This act clearly contemplated that application might be made to such Indian committees, and whether Thompson s application was formally presented to the Choctaw legislature and referred to such committee, or was in the first instance presented to the Choctaw committee, seems to be immaterial, and, in either case, was within the provisions of the act of Congress. Whether the requirements that ” the committee shall determine such application within thirty days from the date thereof ” was more than directory, imposing merely the duty of prompt final action, is immaterial, as the committee was constituted under an act of September 18, and its final action was October 8, 1890, necessarily within thirty days after the matter was before it. That action was favorable to the applicant and constituted full recognition of the applicant s citizenship.

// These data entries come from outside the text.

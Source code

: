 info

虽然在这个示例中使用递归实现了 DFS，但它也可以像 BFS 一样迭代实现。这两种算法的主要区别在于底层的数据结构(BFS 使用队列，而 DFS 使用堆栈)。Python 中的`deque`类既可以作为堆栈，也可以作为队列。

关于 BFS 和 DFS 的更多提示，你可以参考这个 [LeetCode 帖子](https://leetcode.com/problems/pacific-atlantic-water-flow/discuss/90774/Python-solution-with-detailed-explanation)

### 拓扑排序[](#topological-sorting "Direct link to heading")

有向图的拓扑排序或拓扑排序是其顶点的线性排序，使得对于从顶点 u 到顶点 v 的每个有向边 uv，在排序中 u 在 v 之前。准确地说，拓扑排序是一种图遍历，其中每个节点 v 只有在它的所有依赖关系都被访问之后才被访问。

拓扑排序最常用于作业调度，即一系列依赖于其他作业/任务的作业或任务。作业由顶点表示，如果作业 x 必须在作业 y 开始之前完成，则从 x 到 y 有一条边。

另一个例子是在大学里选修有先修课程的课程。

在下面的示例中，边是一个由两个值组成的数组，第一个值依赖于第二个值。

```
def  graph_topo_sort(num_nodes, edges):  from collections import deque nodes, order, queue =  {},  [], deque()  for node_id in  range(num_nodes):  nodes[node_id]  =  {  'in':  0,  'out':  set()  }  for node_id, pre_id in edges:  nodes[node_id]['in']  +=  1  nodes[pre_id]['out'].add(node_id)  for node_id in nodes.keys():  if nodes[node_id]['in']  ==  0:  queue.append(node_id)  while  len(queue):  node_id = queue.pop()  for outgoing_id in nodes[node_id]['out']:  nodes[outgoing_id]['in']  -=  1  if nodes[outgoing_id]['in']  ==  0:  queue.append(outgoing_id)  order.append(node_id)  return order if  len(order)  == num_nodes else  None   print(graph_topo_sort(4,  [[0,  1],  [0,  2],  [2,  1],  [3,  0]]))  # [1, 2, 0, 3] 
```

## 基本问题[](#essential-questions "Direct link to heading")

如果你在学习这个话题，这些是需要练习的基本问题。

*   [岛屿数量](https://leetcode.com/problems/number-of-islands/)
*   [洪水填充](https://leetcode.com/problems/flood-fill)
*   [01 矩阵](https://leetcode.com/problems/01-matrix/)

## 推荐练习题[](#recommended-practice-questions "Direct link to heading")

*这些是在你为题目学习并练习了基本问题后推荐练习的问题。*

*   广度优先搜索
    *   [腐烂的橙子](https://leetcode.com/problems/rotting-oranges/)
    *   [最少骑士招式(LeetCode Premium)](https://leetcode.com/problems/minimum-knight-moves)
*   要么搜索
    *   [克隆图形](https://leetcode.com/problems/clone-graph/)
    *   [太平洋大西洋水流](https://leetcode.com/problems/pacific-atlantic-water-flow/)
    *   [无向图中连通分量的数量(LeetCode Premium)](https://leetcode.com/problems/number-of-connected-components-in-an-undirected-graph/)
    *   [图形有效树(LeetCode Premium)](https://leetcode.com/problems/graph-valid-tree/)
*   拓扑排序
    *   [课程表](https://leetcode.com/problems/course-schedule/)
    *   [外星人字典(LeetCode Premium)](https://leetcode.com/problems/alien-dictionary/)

The act of inscription of the rolls, January 1, 1897, was merely clerical and ministerial, proper to be done at any time. The inscription upon the roll was not the final action of the committee. That was complete when the merits of the application and right of the applicant were found and declared October 8, 1896. To all legal intent the applicants were then enrolled.
The report of the Commission to the Five Civilized Tribes to the Secretary of the Interior, January 24, 1903, in the case of Bettie Lewis, states that after full investigation its conviction is that there had never, prior to June 10, 1896, been any rolls of the Choctaw and Chickasaw nations which had been ratified and confirmed by the legislative bodies of those two nations or had received the approval of the chief executives and the only rolls that the Commission finds and avails itself of for ascertaining tribal recognition of Choctaw citizens are the 1885 and 1896 census and 1893 leased district rolls. It states that in the Choctaw Nation the loose practice has prevailed of permitting officers having any duty connected with tribal rolls “to withdraw them from the executive office and retain them among their personal effects.” The census roll of 1896, on which Thompson is enrolled, is thus one of the rolls used by the Commission as showing tribal recognition.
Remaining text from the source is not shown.